In 1968, Gottfried Jäger introduced the term Generative Photography as means of constructing photography on a systematic-constructive basis in the title of an exhibition of the Bielefelder Kunsthaus.

Apart from his own, works by Kilian Breier, Pierre Cordier and Hein Gravenhorst were also included.

1971

In his camera photographs of natural and technical objects from 1971 to 1991, Jäger consistently pursues the serial principle of logical sequences.

In a series titled Arndt Street (1971), he used the predetermined system of photographing only corners in two-point perspective, which he described simply as, "A photographic documentation of the development of a street depicted through examples of corner buildings."

1972

In 1972, this led to the founding of Photo/Film Design as a specialisation at the University of Applied Sciences Bielefeld, with contemporary photography and media studies.

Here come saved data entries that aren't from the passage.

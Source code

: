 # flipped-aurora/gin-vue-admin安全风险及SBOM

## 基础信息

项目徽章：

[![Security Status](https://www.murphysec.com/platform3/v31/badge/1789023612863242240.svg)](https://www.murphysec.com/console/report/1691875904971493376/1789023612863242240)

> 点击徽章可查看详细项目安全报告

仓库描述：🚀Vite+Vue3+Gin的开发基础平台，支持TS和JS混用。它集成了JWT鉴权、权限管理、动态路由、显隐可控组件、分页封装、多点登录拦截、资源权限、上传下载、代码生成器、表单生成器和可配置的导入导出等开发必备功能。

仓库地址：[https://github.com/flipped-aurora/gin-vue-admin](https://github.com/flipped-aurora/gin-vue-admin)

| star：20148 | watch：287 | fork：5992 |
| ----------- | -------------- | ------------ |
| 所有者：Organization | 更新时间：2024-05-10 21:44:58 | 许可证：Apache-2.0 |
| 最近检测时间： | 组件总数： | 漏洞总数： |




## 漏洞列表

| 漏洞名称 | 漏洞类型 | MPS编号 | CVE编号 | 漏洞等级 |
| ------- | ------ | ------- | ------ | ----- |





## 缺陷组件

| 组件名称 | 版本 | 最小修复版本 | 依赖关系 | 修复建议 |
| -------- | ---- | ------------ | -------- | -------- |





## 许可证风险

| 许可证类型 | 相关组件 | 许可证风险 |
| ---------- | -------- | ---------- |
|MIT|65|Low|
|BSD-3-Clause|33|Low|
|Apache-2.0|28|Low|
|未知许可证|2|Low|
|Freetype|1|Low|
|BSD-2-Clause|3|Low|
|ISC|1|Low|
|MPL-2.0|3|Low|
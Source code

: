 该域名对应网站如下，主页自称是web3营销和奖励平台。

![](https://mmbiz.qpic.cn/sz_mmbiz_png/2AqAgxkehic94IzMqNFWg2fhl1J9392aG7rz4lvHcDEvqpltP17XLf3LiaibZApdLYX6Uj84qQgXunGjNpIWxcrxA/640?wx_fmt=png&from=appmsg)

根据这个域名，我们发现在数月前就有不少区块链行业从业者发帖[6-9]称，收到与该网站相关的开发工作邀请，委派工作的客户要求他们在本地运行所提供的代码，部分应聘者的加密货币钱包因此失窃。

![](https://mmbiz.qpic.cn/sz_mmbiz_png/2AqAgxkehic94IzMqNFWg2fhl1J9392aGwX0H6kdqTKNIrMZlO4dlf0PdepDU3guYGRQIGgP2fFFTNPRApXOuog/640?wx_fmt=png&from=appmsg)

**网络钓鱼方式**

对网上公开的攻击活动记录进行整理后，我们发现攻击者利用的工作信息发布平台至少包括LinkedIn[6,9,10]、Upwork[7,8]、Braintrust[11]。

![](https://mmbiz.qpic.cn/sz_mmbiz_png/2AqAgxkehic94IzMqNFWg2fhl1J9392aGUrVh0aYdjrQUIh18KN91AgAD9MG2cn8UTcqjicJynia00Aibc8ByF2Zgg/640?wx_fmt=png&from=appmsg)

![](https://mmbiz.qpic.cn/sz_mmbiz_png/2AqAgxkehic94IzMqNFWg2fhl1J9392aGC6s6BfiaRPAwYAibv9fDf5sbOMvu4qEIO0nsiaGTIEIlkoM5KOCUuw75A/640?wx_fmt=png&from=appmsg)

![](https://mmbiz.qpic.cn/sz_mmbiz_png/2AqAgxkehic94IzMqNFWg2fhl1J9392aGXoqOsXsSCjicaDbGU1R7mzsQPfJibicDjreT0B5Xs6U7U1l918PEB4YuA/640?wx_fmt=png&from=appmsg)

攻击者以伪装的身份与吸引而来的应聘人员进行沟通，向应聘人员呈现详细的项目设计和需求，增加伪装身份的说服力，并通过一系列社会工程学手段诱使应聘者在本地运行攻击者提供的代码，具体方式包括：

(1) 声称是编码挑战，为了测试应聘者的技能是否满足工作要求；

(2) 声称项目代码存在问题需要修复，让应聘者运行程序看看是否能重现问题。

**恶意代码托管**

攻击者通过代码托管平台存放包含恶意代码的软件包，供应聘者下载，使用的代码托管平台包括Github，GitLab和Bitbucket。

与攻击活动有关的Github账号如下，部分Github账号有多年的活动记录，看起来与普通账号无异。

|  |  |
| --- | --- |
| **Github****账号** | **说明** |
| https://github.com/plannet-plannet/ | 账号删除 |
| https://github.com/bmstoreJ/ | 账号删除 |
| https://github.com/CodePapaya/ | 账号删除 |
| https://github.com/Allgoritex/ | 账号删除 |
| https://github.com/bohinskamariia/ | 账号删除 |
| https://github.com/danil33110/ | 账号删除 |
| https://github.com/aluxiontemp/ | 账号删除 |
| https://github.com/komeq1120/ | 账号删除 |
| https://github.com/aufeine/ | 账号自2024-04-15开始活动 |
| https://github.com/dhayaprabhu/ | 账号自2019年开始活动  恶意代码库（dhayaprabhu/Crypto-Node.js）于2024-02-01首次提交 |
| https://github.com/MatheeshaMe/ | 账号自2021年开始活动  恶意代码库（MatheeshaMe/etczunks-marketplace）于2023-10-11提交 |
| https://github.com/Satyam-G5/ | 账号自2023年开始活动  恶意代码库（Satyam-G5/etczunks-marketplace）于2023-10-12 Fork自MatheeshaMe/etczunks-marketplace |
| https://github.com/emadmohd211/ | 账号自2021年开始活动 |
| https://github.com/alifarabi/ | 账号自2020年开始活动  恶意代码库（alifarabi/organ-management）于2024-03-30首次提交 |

In the same year, Jäger was appointed Professor of Photography and Film at the University of Applied Sciences Bielefeld in the subject areas Artistic Foundations of Photography, Photography and Generative Image Systems.

1980

In his group of luminogram works Colour Systems of the early 1980s, photographic paper no longer appears as a picture carrier but as an object of the artistic process.

This resulted in photo objects, photo installations and installations in museums and galleries.

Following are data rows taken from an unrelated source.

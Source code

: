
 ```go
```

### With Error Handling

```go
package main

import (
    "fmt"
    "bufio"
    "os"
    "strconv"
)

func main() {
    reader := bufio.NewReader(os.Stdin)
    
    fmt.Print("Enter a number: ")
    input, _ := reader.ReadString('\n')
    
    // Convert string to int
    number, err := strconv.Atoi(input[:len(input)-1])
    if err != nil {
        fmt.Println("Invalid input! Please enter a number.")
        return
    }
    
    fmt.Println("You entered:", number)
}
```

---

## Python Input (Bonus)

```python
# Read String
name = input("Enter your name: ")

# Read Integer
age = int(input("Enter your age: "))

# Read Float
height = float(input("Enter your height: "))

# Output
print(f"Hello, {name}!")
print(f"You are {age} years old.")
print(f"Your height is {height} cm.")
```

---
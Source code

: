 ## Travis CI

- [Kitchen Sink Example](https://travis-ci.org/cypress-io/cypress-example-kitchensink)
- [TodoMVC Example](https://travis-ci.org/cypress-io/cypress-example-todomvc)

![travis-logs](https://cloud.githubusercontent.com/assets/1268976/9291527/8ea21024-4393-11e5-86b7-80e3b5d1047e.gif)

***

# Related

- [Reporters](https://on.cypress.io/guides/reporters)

They follow not so much a programmed procedure in the sense of generative photography as spontaneous inspiration in dealing with the peculiarities of the photographic material, such as its imaging properties, its peculiar surfaces and its distinct plastic qualities.

1983

For their titles, photography terms like Graukeil ('Greyscale 1983), Lichteinfall ('Incident Light', 1985), "Fotoecken" (Photo-corners, 1985) or "Bild" (View, 2000) are used.

1984

In 1984 he founded the research focus (FSP) Photography and Media with the annual Bielefeld photo symposia.

Incidentally, it was not until 1984 that photographs had become legally works of visual art according to German copyright law.

1992

In 1992 he received the George Eastman Medal of Kodak AG Germany; 1996 the David Octavius Hill Medal of the German Photographic Academy (DFA).

1993

Jäger was for eight years Dean of the Faculty of Design and from 1993 to 1997 Vice President for research and development tasks of the FH Bielefeld.

1998

From 1998 to 2002, Jäger was visiting professor at the Royal Melbourne Institute of Technology (RMIT) Melbourne, returning in 2009 to join in a symposium About Photography II with David Martin, Salvatore Panatteri, Emidio Puglielli and Patricia Todarello, 12 September – 4 October.

2002

In 2002 he retired from Bielefeld and was given the emeritus status.

2008

Since 2008 he is a member of the University Council of FH Bielefeld; he is a member, honorary member and has been the chairman of many photographic associations for many years (DFA, DGPh, BFF, FFA).

2011

In 2011, Jäger defended his PhD dissertation on the photographic work of Carl Strüwe in a thesis Photomicrography as Obsession: The Photographic Work of Carl Strüwe (1898-1988) at the Faculty of Linguistics and Literature of the University of Bielefeld.